The division of the real estate market

What does the basic division of the real estate market look like?

Taking into account the most important issue concerning ownership, we can divide the real estate market into:
  • the investment market, where the transfer of ownership or similar rights takes place,
  • the rental market, where contracts are concluded defining the manner in which the property is held, but without transfer of ownership or similar rights.
In the case of the deposit market, the purchase involves the physical acquisition of rights to the property in question. You become the owner and enjoy all the privileges and obligations that come with this. This is related to the desire to own one's own property, whether for private use, when for example we want to live in a house we have bought, or whether we treat the purchase as an investment and want to make money on it by renting it out or increasing its value over a set period of time.
The rental market is inextricably linked with the deposit market. Someone who has decided to acquire rights to the property and holds the title deed decides to cede some of the privileges to the other party. Most often he or she receives remuneration for this in the form of rent. In return, the renting party receives access to the use of the property he or she is interested in. It may be a flat on the top floor of an apartment building in the city centre or a summer house by a beautiful lake. Commercial rental, which we write about later, is a very strong driving force of this market.

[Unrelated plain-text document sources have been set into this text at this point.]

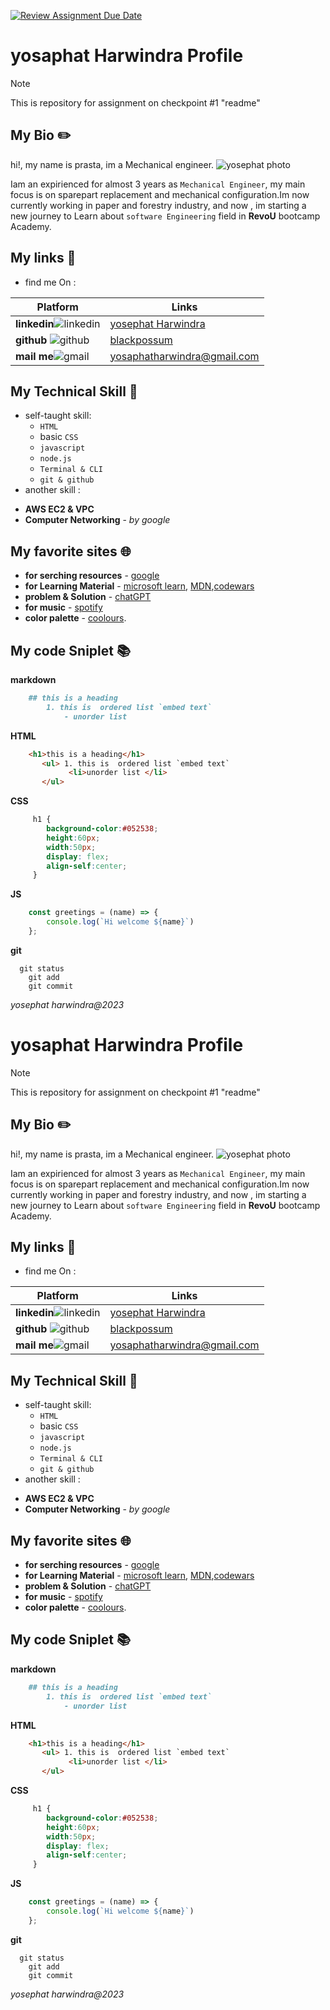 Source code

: [![Review Assignment Due Date](https://classroom.github.com/assets/deadline-readme-button-24ddc0f5d75046c5622901739e7c5dd533143b0c8e959d652212380cedb1ea36.svg)](https://classroom.github.com/a/bwEfZG3u)
# yosaphat Harwindra Profile

> [!NOTE]
> This is repository for assignment on checkpoint #1 "readme"

## My Bio :pencil2:

hi!, my name is prasta, im a Mechanical engineer.
![yosephat photo](assets/WhatsApp%20Image%202023-10-10%20at%2016.24.56.jpeg) 

Iam an expirienced for almost 3 years as `Mechanical Engineer`, my main focus is on sparepart replacement and mechanical configuration.Im now currently working in paper and forestry industry, and now , im starting a new journey to Learn about `software Engineering` field in __RevoU__ bootcamp Academy.

## My links :rocket:
* find me On : 

|Platform |  Links       |
|------------|---------|
__linkedin__![linkedin](assets/icons8-linkedin-30.png)| [yosephat Harwindra](https://www.linkedin.com/in/yosaphat-harwindra-82aa54194/)|
|__github__ ![github](assets/icons8-github-30.png)|[blackpossum](https://github.com/Blackpossum)
|__mail me__![gmail](assets/icons8-gmail-30.png)| [yosaphatharwindra@gmail.com](yosaphatharwindra@gmail.com)|

## My Technical Skill :wrench:
 * self-taught skill:
    - `HTML`
    - basic `CSS`
    - `javascript`
    - `node.js`
    - `Terminal & CLI`
    - `git & github`
 * another skill :
  - __AWS EC2 & VPC__ 
  - __Computer Networking__ - _by google_

## My favorite sites :globe_with_meridians:
   - __for serching resources__ - [google](https://www.google.com)
   - __for Learning Material__ - [microsoft learn](https://learn.microsoft.com), [MDN](https://www.developer.mozila.com),[codewars](https://www.codewars.com)
   - __problem & Solution__ - [chatGPT](https://chat.openai.com/)
   - __for music__ - [spotify](https://www.spotify.com) 
   - __color palette__ - [coolours](https://coolors.co/).


## My code Sniplet :books:

__markdown__
```markdown
    ## this is a heading 
        1. this is  ordered list `embed text`
            - unorder list 
```

__HTML__
```HTML
    <h1>this is a heading</h1> 
       <ul> 1. this is  ordered list `embed text`
             <li>unorder list </li>
       </ul> 
```

__CSS__
```css
     h1 {
        background-color:#052538;
        height:60px;
        width:50px;
        display: flex;
        align-self:center;
     }
```
__JS__
```js
    const greetings = (name) => {
        console.log(`Hi welcome ${name}`)
    };
```
__git__
``` 
  git status
    git add
    git commit
```
_yosephat harwindra@2023_
# yosaphat Harwindra Profile

> [!NOTE]
> This is repository for assignment on checkpoint #1 "readme"

## My Bio :pencil2:

hi!, my name is prasta, im a Mechanical engineer.
![yosephat photo](assets/WhatsApp%20Image%202023-10-10%20at%2016.24.56.jpeg) 

Iam an expirienced for almost 3 years as `Mechanical Engineer`, my main focus is on sparepart replacement and mechanical configuration.Im now currently working in paper and forestry industry, and now , im starting a new journey to Learn about `software Engineering` field in __RevoU__ bootcamp Academy.

## My links :rocket:
* find me On : 

|Platform |  Links       |
|------------|---------|
__linkedin__![linkedin](assets/icons8-linkedin-30.png)| [yosephat Harwindra](https://www.linkedin.com/in/yosaphat-harwindra-82aa54194/)|
|__github__ ![github](assets/icons8-github-30.png)|[blackpossum](https://github.com/Blackpossum)
|__mail me__![gmail](assets/icons8-gmail-30.png)| [yosaphatharwindra@gmail.com](yosaphatharwindra@gmail.com)|

## My Technical Skill :wrench:
 * self-taught skill:
    - `HTML`
    - basic `CSS`
    - `javascript`
    - `node.js`
    - `Terminal & CLI`
    - `git & github`
 * another skill :
  - __AWS EC2 & VPC__ 
  - __Computer Networking__ - _by google_

## My favorite sites :globe_with_meridians:
   - __for serching resources__ - [google](https://www.google.com)
   - __for Learning Material__ - [microsoft learn](https://learn.microsoft.com), [MDN](https://www.developer.mozila.com),[codewars](https://www.codewars.com)
   - __problem & Solution__ - [chatGPT](https://chat.openai.com/)
   - __for music__ - [spotify](https://www.spotify.com) 
   - __color palette__ - [coolours](https://coolors.co/).


## My code Sniplet :books:

__markdown__
```markdown
    ## this is a heading 
        1. this is  ordered list `embed text`
            - unorder list 
```

__HTML__
```HTML
    <h1>this is a heading</h1> 
       <ul> 1. this is  ordered list `embed text`
             <li>unorder list </li>
       </ul> 
```

__CSS__
```css
     h1 {
        background-color:#052538;
        height:60px;
        width:50px;
        display: flex;
        align-self:center;
     }
```
__JS__
```js
    const greetings = (name) => {
        console.log(`Hi welcome ${name}`)
    };
```
__git__
``` 
  git status
    git add
    git commit
```
_yosephat harwindra@2023_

What other real estate market segments exist?

The real estate market can be divided into many sub-categories. Here we would like to present some of the most important ones. They function most frequently and help to better understand its idea and definition. The first subdivision we consider is the purpose of real estate. We can distinguish the following subcategories:
  • The residential real estate market, including all houses for residential purposes that are not rented out and are not intended to bring profits to the owner – this is the largest segment and an accurate estimation of its size is extremely difficult. The estimated value is over 258 trillion dollars! It should be noted that this is also the most dynamic area for several reasons. The growing population forces the construction of more and more properties. The increasing affluence of the population also strongly influences this element. People simply want to live more comfortably and have more living spaces available. Location is also important, which cannot simply be moved or relocated, and the most attractive ones are already built. This causes an organic increase in the value of such property over time;
  • The commercial real estate market includes all properties which are capital investments, sources of income and profits for the owners. Most often, apart from flats and houses for rent, this area includes office spaces, spaces in shopping centres and warehouses, or other commercial buildings. All hotels and holiday flats also fall into this category. This is where Terra Land sees an opportunity to achieve attractive rates of return for its customers. Despite the pandemic, the attractiveness of rentals is not declining; tenants' expectations are changing – becoming more stay-at-home focused. Larger spaces with a sense of space are becoming increasingly popular;
  • The industrial real estate market, as the name suggests, refers primarily to factories and areas containing natural and fabricated resources. This includes everything from a small factory on the outskirts of Athens to the world's largest mines (https://en.wikipedia.org/wiki/Bingham_Canyon_Mine);
  • The agricultural real estate market, which includes agricultural land, pastures, orchards or forests for the purpose of growing food or building materials. Due to the fast increase in the world's population, more and more agricultural land is being converted for residential, commercial or industrial use. This brings with it risks, such as the loss of farmland or the conversion of natural areas into fields and meadows;
  • The special real estate market, which includes, for example, cemeteries, parks, forests or military bases. This is a special category that is most often owned by states or other organisations and which uses its property in ways other than residential or commercial.
Another classification is the spatial criterion. The following division can be distinguished here:
  • local market - the closest market to our location, as it encompasses what is within the range of our closest environment. This may be the area of, for instance, a city or the closest suburbs;
  • regional market - covers larger areas. It may be, for example, a state, area, or simply a locality;
  • domestic market - covers the area of a given country;
  • international market - covers an area of several countries, a continent or even the entire world. It is usually the inverse of the regional market;
Very often we also hear about the division of the real estate market into:
  • The primary market, and;
  • The secondary market.
These denote both unowned and preowned residential properties, respectively. When acquiring a new property from a developer, we participate in the primary market. Buying a house with an ownership history, outside of the property developer, is classified as the secondary market.
The sum of all aforementioned subcategories is practically the whole real estate market. Many factors affecting the entire area are reflected in the pricing of individual properties.